Stories will not produce the rich domain model that is needed. Here is the template for a story -

Title (one line describing the story)

Narrative:
As a [role]
I want [feature]
So that [benefit]

Acceptance Criteria: (presented as Scenarios)
This is just an variation on the agile user story and is still too simple, low level, to narrow in focus to result in deep domain knowledge. BDD may give you a well crafted set of classes that implement a feature or story. But how will those classes look in the context of the domain? Will the result superficial or insightful? Will the object connections and interactions be deep and rich, full of meaning, or shallow and empty?

Will the developers following BDD understand the vision of the domain model? Will they understand that changing the code is changes the model and the changing the model requires changing the code? It's an issue of the old saying "not seeing the forest for the trees". How do you see the big picture when the focus is so tight on a story and feature and the classes that implement them.

"Getting the Words Right" and method names that start with "should" and read like sentences won't guide anyone toward a ubiquitous language for the domain. Getting the language right requires a thorough understanding the the problem domain and that does not come from coding user stories.

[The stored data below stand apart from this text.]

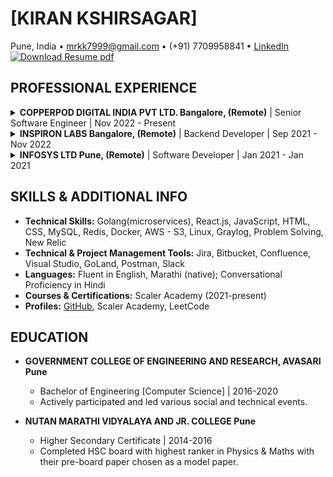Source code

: # [KIRAN KSHIRSAGAR]

Pune, India • mrkk7999@gmail.com • (+91) 7709958841 • [LinkedIn](https://www.linkedin.com/in/mrkk7999) [![Download Resume pdf](https://img.shields.io/badge/Download-Resume-brightgreen)](https://drive.google.com/file/d/1eUuNrXi4i77TZUfZ7GidwqNGrtHFhYHl/view?usp=sharing)


## PROFESSIONAL EXPERIENCE

<details>
<summary><b>COPPERPOD DIGITAL INDIA PVT LTD. Bangalore, (Remote)</b> | Senior Software Engineer | Nov 2022 - Present</summary>

- Built & launched innovative solutions for fintech.
- Led redesign of customer onboarding, OTP, and report generation service.
- Promoted to service owner within 6 months due to optimization impact (3 months ahead of schedule).
- Spearheaded diverse fintech services, focusing on central OTP service for customer onboarding across regions and bin services with customizable configurations.
- Led the development of central customer onboarding services, ensuring seamless customer onboarding for specific clients in various regions, addressing specific KYC requirements.
- Innovated an asynchronous report service, automating report generation triggered upon deploying transaction record files to S3. Implemented auditing for service status tracking.
- Optimized boilerplate code, significantly improving overall code reliability of 22 active services.
- Participated actively in daily tasks, including attending stand-ups, facilitating releases, creating migration scripts, and ensuring environment configurations readiness for releases.
- Played a key role in PR review and approvals, as well as in the preparation and modification of API documentation for newly developed and modified APIs.
- Improved code coverage across diverse services, achieving a minimum of 80% coverage to enhance overall reliability.

</details>

<details>
<summary><b>INSPIRON LABS Bangalore, (Remote)</b> | Backend Developer | Sep 2021 - Nov 2022</summary>

- Successfully contributed to the development of a Zero Trust Enterprise Security Solution, demonstrating expertise in security project development.
- Implemented Single Sign-On (SSO) using SAML and IDP-Proxy module, enhancing security measures.
- Successfully handled profile authentication and authorization, ensuring secure access to sensitive information.
- Added robust auditing mechanisms to monitor profile login activities, ensuring a comprehensive 100% record of all profile changes. This enhancement not only promoted transparency but also reinforced security measures.
- Demonstrated proficiency in understanding requirements from assigned stories and translating them into web APIs.
- Conducted thorough unit and table testing post-development, ensuring the robustness of developed solutions.

</details>

<details>
<summary><b>INFOSYS LTD Pune, (Remote)</b> | Software Developer | Jan 2021 - Jan 2021</summary>

- Underwent extensive training, acquiring technical proficiency in GoLang, DBMS, and acquiring soft skills & skills at the workplace.

</details>

## SKILLS & ADDITIONAL INFO

- **Technical Skills:** Golang(microservices), React.js, JavaScript, HTML, CSS, MySQL, Redis, Docker, AWS - S3, Linux, Graylog, Problem Solving, New Relic
- **Technical & Project Management Tools:** Jira, Bitbucket, Confluence, Visual Studio, GoLand, Postman, Slack
- **Languages:** Fluent in English, Marathi (native); Conversational Proficiency in Hindi
- **Courses & Certifications:** Scaler Academy (2021-present)
- **Profiles:** [GitHub](https://github.com/mrkk7999), Scaler Academy, LeetCode

## EDUCATION

- **GOVERNMENT COLLEGE OF ENGINEERING AND RESEARCH, AVASARI Pune**
  - Bachelor of Engineering [Computer Science] | 2016-2020
  - Actively participated and led various social and technical events.

- **NUTAN MARATHI VIDYALAYA AND JR. COLLEGE Pune**
  - Higher Secondary Certificate | 2014-2016
  - Completed HSC board with highest ranker in Physics & Maths with their pre-board paper chosen as a model paper.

Don't get me wrong I'm a big believer in agile development and unit testing. I understand that TDD and BDD are as much about design as they are about testing. I been using JUnit since something like 1999. I know how much better unit tests make my code and how much they can improve the design of the classes being tested. But I don't use tests to for domain modeling.

References


DanNorth.net » Introducing BDD
Beyond Test Driven Development: Behaviour Driven Development (Google Video)
In pursuit of code quality: Adventures in behavior-driven development
Test Early » Using BDD to drive development

Friday, February 22, 2008

Test Driven Devlopement Reality Check

Over the last few months I've been reading blogs and articles evaluating the scope and scale of TDD -

Scaling Test-Driven Development
Unit testing; how far do you push the envelope?
TDD Proven Effective! Or is it?
What's more important: TDD or acceptance testing?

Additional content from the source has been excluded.